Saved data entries
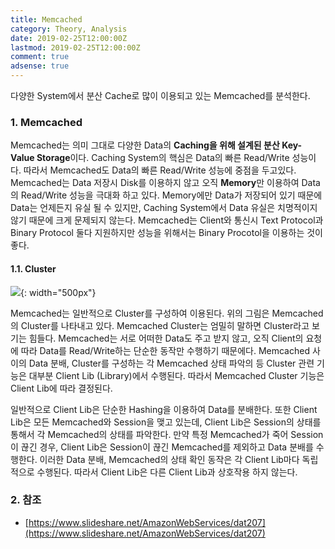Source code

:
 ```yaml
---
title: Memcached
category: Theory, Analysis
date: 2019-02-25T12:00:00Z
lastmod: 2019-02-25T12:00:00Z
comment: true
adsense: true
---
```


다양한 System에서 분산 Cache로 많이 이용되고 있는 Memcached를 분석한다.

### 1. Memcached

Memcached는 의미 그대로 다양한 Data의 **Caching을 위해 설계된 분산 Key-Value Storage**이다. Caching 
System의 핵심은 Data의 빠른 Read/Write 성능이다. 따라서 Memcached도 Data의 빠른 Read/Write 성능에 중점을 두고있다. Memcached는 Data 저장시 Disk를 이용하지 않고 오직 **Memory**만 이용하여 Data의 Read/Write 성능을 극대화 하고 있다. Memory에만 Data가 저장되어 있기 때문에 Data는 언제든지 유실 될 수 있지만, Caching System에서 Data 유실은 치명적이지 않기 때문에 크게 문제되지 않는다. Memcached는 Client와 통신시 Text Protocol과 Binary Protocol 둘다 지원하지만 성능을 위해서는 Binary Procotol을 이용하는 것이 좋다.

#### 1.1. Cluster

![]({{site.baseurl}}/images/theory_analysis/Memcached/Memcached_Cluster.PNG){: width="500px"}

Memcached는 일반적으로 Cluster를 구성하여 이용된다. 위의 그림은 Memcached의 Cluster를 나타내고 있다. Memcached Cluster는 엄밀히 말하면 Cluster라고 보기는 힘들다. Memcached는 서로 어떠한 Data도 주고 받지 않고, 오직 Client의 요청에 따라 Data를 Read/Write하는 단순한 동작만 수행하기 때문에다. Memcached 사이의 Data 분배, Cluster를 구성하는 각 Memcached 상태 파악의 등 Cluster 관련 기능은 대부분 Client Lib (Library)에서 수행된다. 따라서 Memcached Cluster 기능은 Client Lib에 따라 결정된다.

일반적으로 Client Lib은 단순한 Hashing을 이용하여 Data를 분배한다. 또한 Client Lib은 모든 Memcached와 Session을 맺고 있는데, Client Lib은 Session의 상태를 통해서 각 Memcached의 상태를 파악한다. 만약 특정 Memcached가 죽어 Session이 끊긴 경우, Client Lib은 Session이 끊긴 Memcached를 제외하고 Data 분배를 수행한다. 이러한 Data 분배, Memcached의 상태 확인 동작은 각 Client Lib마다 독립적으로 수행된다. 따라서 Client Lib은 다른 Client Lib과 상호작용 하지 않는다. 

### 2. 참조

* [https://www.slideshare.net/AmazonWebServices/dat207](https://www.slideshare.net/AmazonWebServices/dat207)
---
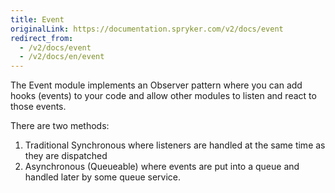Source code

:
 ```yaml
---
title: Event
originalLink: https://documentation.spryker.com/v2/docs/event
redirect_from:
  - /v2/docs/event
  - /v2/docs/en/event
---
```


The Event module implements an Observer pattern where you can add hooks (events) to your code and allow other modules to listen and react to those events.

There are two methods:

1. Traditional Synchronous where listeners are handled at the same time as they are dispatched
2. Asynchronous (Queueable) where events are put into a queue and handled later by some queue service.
...
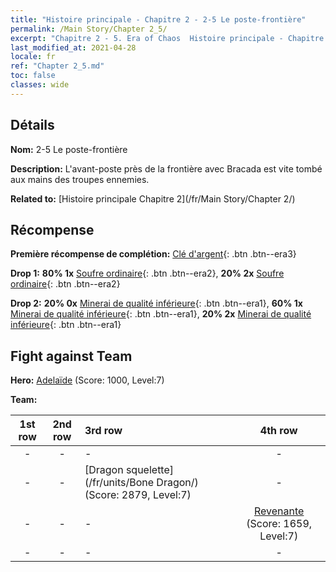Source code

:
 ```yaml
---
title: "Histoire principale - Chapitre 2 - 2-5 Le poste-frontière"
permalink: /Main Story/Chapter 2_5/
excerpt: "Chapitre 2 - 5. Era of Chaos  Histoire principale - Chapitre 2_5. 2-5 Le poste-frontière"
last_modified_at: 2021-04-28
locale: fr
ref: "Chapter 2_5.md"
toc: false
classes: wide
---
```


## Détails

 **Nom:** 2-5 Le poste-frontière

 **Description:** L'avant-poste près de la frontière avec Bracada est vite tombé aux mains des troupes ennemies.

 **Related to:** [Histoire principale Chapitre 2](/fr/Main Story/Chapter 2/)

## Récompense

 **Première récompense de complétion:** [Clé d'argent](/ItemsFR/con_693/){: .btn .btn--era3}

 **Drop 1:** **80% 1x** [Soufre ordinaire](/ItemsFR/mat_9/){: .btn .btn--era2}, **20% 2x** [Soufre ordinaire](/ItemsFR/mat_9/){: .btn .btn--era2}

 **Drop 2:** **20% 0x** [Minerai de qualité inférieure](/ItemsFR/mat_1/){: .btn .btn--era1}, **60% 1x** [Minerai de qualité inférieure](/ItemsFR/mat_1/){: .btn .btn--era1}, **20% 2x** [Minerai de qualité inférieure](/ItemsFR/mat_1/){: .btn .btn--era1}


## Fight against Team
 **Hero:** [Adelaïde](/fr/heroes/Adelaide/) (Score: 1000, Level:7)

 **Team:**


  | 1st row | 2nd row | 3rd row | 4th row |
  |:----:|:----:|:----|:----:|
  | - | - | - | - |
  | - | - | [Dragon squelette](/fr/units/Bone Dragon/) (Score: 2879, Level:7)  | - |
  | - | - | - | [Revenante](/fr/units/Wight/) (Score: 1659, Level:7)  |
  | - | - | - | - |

[PROBLEM] Across all the entries above, how many lines have the word "Chapter" in them? Only the number, please.

[RESPONSE] 3